Espera-se que o Superior Tribunal de Justiça não agrida com tal ferocidade
o entendimento por ele mesmo consagrado. Todavia, é possível – e penso justificável –
que a matéria deva ser examinada à luz do caso concreto. Ao nosso sentir, deve ser
observada não simplesmente a mera literalidade da redação do enunciado nº 308 do
STJ, a qual simplesmente generaliza a ineficácia da hipoteca para toda e qualquer
situação, mas sim a construção jurisprudencial que lhe deu origem, de cunho
eminentemente social, e de proteção ao direito à moradia.

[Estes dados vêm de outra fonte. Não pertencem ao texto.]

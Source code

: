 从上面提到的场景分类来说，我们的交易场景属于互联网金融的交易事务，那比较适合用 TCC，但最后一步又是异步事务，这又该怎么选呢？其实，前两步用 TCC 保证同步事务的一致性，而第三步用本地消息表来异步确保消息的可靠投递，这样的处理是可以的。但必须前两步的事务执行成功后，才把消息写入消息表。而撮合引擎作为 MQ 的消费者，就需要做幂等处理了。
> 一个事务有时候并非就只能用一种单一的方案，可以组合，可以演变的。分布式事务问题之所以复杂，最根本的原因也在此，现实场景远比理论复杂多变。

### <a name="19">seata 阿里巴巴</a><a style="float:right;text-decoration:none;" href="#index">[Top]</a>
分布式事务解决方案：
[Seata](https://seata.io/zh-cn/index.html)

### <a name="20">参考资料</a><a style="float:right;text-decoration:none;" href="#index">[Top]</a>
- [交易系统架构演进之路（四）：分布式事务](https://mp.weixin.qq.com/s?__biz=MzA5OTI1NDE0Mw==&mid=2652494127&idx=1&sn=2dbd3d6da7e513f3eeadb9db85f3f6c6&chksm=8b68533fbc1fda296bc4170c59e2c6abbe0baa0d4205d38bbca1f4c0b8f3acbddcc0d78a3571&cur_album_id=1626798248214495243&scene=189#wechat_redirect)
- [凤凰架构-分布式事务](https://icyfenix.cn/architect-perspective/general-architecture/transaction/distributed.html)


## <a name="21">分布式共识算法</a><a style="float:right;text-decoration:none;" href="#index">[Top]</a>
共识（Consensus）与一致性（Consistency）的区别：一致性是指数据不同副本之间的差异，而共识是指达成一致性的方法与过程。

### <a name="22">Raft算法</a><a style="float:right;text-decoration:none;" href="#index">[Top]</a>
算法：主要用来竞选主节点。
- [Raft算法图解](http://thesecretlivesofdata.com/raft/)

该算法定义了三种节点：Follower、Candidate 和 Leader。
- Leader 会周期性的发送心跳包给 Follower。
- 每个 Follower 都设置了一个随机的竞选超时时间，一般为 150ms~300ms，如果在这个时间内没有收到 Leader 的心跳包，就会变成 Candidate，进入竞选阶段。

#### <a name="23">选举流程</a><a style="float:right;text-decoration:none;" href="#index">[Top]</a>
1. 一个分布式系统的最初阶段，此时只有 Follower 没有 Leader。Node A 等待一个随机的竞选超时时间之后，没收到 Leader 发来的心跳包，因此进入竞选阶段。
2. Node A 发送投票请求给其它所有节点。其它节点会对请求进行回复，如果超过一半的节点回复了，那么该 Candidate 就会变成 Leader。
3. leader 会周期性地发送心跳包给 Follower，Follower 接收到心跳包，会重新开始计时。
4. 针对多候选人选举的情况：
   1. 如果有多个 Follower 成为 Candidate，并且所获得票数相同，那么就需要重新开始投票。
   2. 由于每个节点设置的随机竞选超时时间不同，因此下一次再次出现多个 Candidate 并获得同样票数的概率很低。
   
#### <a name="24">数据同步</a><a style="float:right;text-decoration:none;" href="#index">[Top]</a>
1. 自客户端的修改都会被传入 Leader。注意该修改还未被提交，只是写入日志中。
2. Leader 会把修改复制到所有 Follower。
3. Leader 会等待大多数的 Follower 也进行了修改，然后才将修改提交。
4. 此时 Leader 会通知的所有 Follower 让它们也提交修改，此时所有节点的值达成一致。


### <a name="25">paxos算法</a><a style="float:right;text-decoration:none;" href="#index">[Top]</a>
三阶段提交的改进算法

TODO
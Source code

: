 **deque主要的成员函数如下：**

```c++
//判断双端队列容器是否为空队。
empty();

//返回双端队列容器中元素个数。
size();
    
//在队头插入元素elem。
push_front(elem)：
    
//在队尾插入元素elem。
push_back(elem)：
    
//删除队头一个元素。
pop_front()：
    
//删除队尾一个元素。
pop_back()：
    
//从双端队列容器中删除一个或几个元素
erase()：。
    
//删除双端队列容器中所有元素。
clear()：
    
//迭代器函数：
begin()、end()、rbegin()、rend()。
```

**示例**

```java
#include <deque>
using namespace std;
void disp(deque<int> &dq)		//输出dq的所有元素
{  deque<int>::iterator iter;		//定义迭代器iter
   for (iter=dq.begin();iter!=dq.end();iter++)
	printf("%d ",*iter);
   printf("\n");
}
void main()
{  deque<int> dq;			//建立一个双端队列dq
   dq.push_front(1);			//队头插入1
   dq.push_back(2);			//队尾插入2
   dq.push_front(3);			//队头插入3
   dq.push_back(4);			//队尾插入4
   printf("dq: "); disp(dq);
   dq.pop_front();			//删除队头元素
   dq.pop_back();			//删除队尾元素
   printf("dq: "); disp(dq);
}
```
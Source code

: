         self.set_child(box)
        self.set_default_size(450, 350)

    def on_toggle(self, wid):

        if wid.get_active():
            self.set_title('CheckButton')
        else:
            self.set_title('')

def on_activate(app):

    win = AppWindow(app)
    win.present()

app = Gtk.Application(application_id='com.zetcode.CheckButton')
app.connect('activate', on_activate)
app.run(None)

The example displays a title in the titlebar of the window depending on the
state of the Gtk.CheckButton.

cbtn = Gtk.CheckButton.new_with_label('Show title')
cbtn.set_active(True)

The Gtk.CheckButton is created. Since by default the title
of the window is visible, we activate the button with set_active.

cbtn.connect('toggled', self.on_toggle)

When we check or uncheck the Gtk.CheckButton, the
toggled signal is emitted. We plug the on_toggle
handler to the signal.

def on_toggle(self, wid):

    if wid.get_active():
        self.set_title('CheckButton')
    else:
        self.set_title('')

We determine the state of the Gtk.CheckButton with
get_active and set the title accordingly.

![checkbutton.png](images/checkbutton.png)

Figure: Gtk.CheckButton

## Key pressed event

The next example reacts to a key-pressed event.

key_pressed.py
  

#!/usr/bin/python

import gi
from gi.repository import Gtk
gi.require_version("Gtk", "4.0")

Frisa-se que não nos impressiona o argumento de que tal entendimento
prejudicaria os financiamentos do País, haja vista que os mesmos são cada vez mais
abundantes nos dias atuais, cabendo, aliás, aos agentes financiadores e aos
incorporadores seguirem buscando formas de viabilizar seus negócios, sem que isso
signifique a assunção de riscos para os terceiros adquirentes, os quais esperam pagar e
receber os seus imóveis livres de ônus.
Seja como for, o certo é que a reanálise da matéria em sede de recurso
representativo pelo Superior Tribunal de Justiça deve servir de alerta para todos que
participam do microssistema da incorporação imobiliária, sendo mais do que nunca
aconselhável a adoção de cautela na realização de negócios nesse âmbito.